Collected data
_ _ _ _

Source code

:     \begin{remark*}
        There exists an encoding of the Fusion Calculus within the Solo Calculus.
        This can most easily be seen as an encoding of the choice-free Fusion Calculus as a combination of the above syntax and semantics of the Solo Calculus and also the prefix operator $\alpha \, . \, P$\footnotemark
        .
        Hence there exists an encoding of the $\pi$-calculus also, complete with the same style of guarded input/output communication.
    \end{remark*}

_ _ _ _

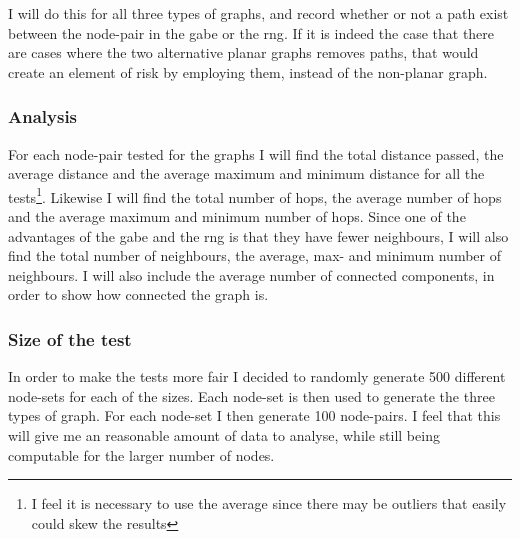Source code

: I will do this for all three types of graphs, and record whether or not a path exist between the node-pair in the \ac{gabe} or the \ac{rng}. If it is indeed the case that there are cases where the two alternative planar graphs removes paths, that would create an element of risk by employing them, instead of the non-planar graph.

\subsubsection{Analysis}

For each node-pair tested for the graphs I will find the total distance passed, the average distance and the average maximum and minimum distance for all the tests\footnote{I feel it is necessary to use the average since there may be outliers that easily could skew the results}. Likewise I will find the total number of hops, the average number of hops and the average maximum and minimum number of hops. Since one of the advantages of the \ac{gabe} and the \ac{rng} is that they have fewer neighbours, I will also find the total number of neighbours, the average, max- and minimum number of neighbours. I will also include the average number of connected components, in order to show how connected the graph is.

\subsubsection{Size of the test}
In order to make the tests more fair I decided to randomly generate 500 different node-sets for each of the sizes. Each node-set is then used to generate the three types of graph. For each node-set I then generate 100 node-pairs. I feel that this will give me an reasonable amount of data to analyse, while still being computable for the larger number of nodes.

_ _ _ _

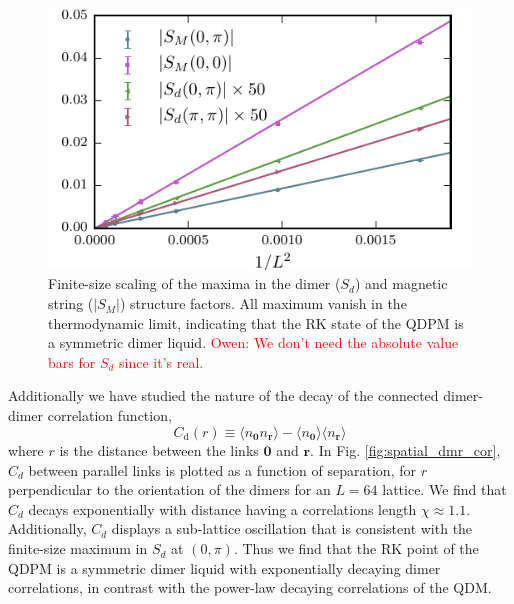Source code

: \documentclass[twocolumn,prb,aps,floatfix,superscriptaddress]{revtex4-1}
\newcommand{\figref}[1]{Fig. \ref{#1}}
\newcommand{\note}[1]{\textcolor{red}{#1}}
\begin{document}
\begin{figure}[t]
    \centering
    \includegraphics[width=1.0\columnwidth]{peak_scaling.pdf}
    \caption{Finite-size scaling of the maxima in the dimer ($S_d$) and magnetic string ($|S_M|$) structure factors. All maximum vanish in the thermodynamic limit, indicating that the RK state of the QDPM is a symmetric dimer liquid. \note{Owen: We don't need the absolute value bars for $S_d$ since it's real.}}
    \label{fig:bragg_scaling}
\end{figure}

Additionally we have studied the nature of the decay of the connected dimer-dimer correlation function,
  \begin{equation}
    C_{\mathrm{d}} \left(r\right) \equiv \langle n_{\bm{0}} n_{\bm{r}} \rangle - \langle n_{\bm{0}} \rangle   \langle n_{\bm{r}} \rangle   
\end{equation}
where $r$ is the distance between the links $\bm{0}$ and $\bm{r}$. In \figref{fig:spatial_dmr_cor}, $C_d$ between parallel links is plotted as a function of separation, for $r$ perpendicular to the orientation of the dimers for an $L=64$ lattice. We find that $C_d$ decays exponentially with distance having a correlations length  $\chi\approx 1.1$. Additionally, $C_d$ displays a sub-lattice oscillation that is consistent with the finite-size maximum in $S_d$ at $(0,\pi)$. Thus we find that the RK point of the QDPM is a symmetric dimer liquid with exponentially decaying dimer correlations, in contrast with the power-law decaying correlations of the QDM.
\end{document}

_ _ _ _

About this exercise: Wherever a line above includes the string "newcommand", count it; give only the final tally.

Task output: 2